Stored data

• • • • •

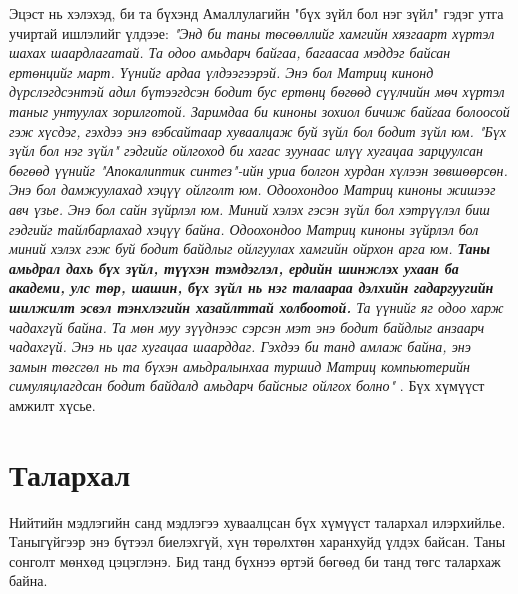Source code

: \documentclass[10pt,twocolumn,letterpaper]{article}
\begin{document}
Эцэст нь хэлэхэд, би та бүхэнд Амаллулагийн "бүх зүйл бол нэг зүйл" гэдэг утга учиртай ишлэлийг үлдээе: \textit{"Энд би таны төсөөллийг хамгийн хязгаарт хүртэл шахах шаардлагатай. Та одоо амьдарч байгаа, багаасаа мэддэг байсан ертөнцийг март. Үүнийг ардаа үлдээгээрэй. Энэ бол Матриц кинонд дүрслэгдсэнтэй адил бүтээгдсэн бодит бус ертөнц бөгөөд сүүлчийн мөч хүртэл таныг унтуулах зорилготой. Заримдаа би киноны зохиол бичиж байгаа болоосой гэж хүсдэг, гэхдээ энэ вэбсайтаар хуваалцаж буй зүйл бол бодит зүйл юм. "Бүх зүйл бол нэг зүйл" гэдгийг ойлгоход би хагас зуунаас илүү хугацаа зарцуулсан бөгөөд үүнийг "Апокалиптик синтез"-ийн уриа болгон хурдан хүлээн зөвшөөрсөн. Энэ бол дамжуулахад хэцүү ойлголт юм. Одоохондоо Матриц киноны жишээг авч үзье. Энэ бол сайн зүйрлэл юм. Миний хэлэх гэсэн зүйл бол хэтрүүлэл биш гэдгийг тайлбарлахад хэцүү байна. Одоохондоо Матриц киноны зүйрлэл бол миний хэлэх гэж буй бодит байдлыг ойлгуулах хамгийн ойрхон арга юм. \textbf{Таны амьдрал дахь бүх зүйл, түүхэн тэмдэглэл, ердийн шинжлэх ухаан ба академи, улс төр, шашин, бүх зүйл нь нэг талаараа дэлхийн гадаргуугийн шилжилт эсвэл тэнхлэгийн хазайлттай холбоотой.} Та үүнийг яг одоо харж чадахгүй байна. Та мөн муу зүүднээс сэрсэн мэт энэ бодит байдлыг анзаарч чадахгүй. Энэ нь цаг хугацаа шаарддаг. Гэхдээ би танд амлаж байна, энэ замын төгсгөл нь та бүхэн амьдралынхаа туршид Матриц компьютерийн симуляцлагдсан бодит байдалд амьдарч байсныг ойлгох болно"} \cite{33,34}.
Бүх хүмүүст амжилт хүсье.

\section{Талархал}

Нийтийн мэдлэгийн санд мэдлэгээ хуваалцсан бүх хүмүүст талархал илэрхийлье. Таныгүйгээр энэ бүтээл биелэхгүй, хүн төрөлхтөн харанхуйд үлдэх байсан. Таны сонголт мөнхөд цэцэглэнэ. Бид танд бүхнээ өртэй бөгөөд би танд төгс талархаж байна.
\clearpage
\twocolumn

{\small
\renewcommand{\refname}{Лавлагаа}


}
\end{document}

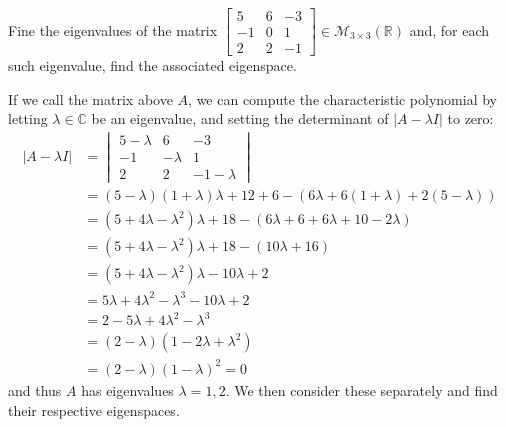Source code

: \documentclass{article}
\begin{document}
\setcounter{section}{12}
\setcounter{problem}{759}
\begin{problem}
Fine the eigenvalues of the matrix
$\begin{bmatrix}
5 & 6 & -3 \\
-1 & 0 & 1 \\
2 & 2 & -1
\end{bmatrix}
\in \mathcal{M}_{3\times 3}(\mathbb{R})$
and, for each such eigenvalue, find the associated eigenspace.
\end{problem}

\begin{solution}
If we call the matrix above $A$, we can compute the characteristic polynomial by letting $\lambda\in\mathbb{C}$ be an eigenvalue, and setting the determinant of $|A-\lambda I|$ to zero:
\begin{align*}
|A-\lambda I| &= 
\begin{vmatrix}
5-\lambda & 6 & -3 \\
-1 & -\lambda & 1 \\
2 & 2 & -1-\lambda
\end{vmatrix}
\\
&= (5-\lambda)(1+\lambda)\lambda +12 +6 -\left( 6\lambda +6(1+\lambda) +2(5-\lambda) \right) \\
&= (5+4\lambda-\lambda^{2})\lambda +18 -\left( 6\lambda +6 +6\lambda +10 -2\lambda \right) \\
&= (5+4\lambda-\lambda^{2})\lambda +18 -( 10\lambda +16 ) \\
&= (5+4\lambda-\lambda^{2})\lambda -10\lambda +2 \\
&= 5\lambda +4\lambda^{2} -\lambda^{3} -10\lambda +2 \\
&= 2 -5\lambda +4\lambda^{2} -\lambda^{3} \\
&= (2-\lambda)(1 -2\lambda +\lambda^{2}) \\
&= (2-\lambda)(1 -\lambda)^{2} = 0
\end{align*}
and thus $A$ has eigenvalues $\lambda = 1,2$. We then consider these separately and find their respective eigenspaces.


\end{solution}
\end{document}
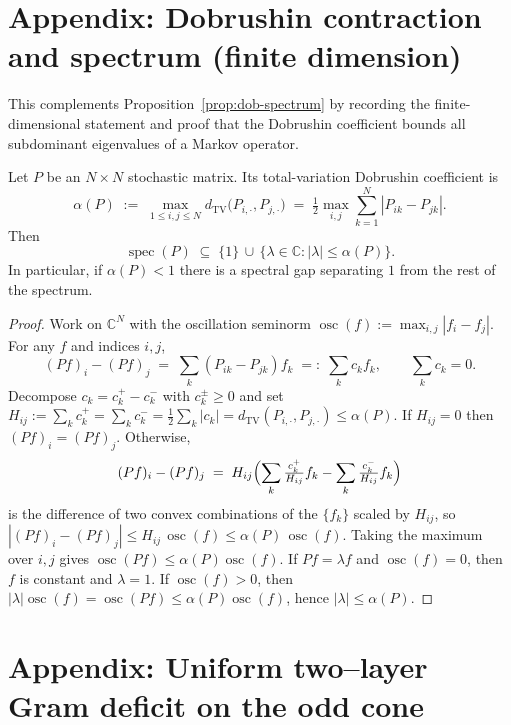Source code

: \documentclass[11pt]{amsart}
\begin{document}
\section{Appendix: Dobrushin contraction and spectrum (finite dimension)}

This complements Proposition~\ref{prop:dob-spectrum} by recording the finite-dimensional statement and proof that the Dobrushin coefficient bounds all subdominant eigenvalues of a Markov operator.

\begin{theorem}
Let $P$ be an $N\times N$ stochastic matrix. Its total-variation Dobrushin coefficient is
\[
  \alpha(P)\;:=\;\max_{1\le i,j\le N} d_{\mathrm{TV}}\bigl(P_{i,\cdot},P_{j,\cdot}\bigr)
  \;=\;\tfrac12\max_{i,j}\sum_{k=1}^N |P_{ik}-P_{jk}|.
\]
Then
\[
  \operatorname{spec}(P)\;\subseteq\;\{1\}\,\cup\,\{\lambda\in\mathbb{C}: |\lambda|\le \alpha(P)\}.
\]
In particular, if $\alpha(P)<1$ there is a spectral gap separating $1$ from the rest of the spectrum.
\end{theorem}

\begin{proof}
Work on $\mathbb{C}^N$ with the oscillation seminorm $\operatorname{osc}(f):=\max_{i,j}|f_i-f_j|$. For any $f$ and indices $i,j$,
\[
  (Pf)_i-(Pf)_j\;=\;\sum_k (P_{ik}-P_{jk}) f_k\;=:\;\sum_k c_k f_k,\qquad \sum_k c_k=0.
\]
Decompose $c_k=c_k^+-c_k^-$ with $c_k^\pm\ge 0$ and set $H_{ij}:=\sum_k c_k^+=\sum_k c_k^- = \tfrac12\sum_k |c_k| = d_{\mathrm{TV}}(P_{i,\cdot},P_{j,\cdot})\le \alpha(P)$. If $H_{ij}=0$ then $(Pf)_i=(Pf)_j$. Otherwise,
\[
  (Pf)_i-(Pf)_j\;=\;H_{ij}\Bigl(\sum_k \tfrac{c_k^+}{H_{ij}} f_k - \sum_k \tfrac{c_k^-}{H_{ij}} f_k\Bigr)
\]
is the difference of two convex combinations of the $\{f_k\}$ scaled by $H_{ij}$, so $|(Pf)_i-(Pf)_j|\le H_{ij}\,\operatorname{osc}(f)\le \alpha(P)\,\operatorname{osc}(f)$. Taking the maximum over $i,j$ gives $\operatorname{osc}(Pf)\le \alpha(P)\operatorname{osc}(f)$. If $Pf=\lambda f$ and $\operatorname{osc}(f)=0$, then $f$ is constant and $\lambda=1$. If $\operatorname{osc}(f)>0$, then $|\lambda|\operatorname{osc}(f)=\operatorname{osc}(Pf)\le \alpha(P)\operatorname{osc}(f)$, hence $|\lambda|\le \alpha(P)$.
\end{proof}

\section{Appendix: Uniform two--layer Gram deficit on the odd cone}
\end{document}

• • • • •

Try it: Lines containing the string "twocolumn" are the ones to copy from the entries above.

Solution for this problem:
: \documentclass[10pt,twocolumn,letterpaper]{article}
\twocolumn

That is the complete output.